Governança

As interfaces táticas da TI

A questão da tática em gerenciamento é tão latente que me vejo forçado a abordar novamente o assunto, mas agora lançando mão da audácia de Jeanne Ross em uma entrevista concedida à Silicon.com em 6 de junho de 2011.

Como venho expondo, a interface da TI com o negócio é tática, ou seja, é uma demanda da estratégia para uma função especial de que a empresa dispõe. O que Jeanne Ross defende é a ampliação das habilidades da TI para os domínios além da técnica. Nesse seu artigo, ela atribui à TI o papel de Recursos Humanos. Certamente, essa colocação é isolada, mas remete ao assunto de que a TI deve cada vez mais ampliar seus horizontes, sendo gerenciada a partir de uma visão holística dos profissionais (veja mais em A Visão Holística na Gestão da TI).
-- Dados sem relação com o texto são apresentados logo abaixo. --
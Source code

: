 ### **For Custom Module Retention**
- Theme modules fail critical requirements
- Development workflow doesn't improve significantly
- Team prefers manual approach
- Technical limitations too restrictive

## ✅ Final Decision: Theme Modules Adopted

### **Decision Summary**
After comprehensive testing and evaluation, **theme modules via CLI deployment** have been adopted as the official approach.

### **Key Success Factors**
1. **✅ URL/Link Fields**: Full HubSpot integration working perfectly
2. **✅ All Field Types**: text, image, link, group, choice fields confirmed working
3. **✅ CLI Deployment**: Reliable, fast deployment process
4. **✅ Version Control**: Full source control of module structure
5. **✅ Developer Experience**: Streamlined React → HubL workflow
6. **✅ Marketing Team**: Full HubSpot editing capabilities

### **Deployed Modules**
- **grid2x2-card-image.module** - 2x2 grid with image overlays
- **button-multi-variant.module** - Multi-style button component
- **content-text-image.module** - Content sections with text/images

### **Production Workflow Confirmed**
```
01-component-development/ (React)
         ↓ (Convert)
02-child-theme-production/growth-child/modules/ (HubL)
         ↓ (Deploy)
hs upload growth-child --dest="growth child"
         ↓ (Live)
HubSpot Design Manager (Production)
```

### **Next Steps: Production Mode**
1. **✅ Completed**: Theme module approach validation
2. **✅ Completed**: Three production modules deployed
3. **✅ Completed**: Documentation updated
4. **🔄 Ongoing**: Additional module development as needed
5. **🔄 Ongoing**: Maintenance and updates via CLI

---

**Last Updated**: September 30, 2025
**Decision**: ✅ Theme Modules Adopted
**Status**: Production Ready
Uma matéria sobre o mesmo tema, porém, mais pragmática que acadêmica foi publicada pelo portal ComputerWorld, onde a terceirização de serviços em nuvem atribui nova qualificações à TI. Vale a leitura.

As atribuições em discussão não se relacionam diretamente ao perfil técnico que a TI agregou ao longo dos anos. A revolução que se anuncia afeta diretamente no desenvolvimento do profissional técnico, que passa a ter como desafio o aumento do seu campo de visão profissional. Por outro lado, a TI passa a abrir vagas para profissões fora de sua área de formação.

Não há dúvida de que esse é um tema discutível e polêmico, mas fica aqui a noção de importância que os CIOs no mundo passam a dar ao uma área antes limitada aos bits e bytes.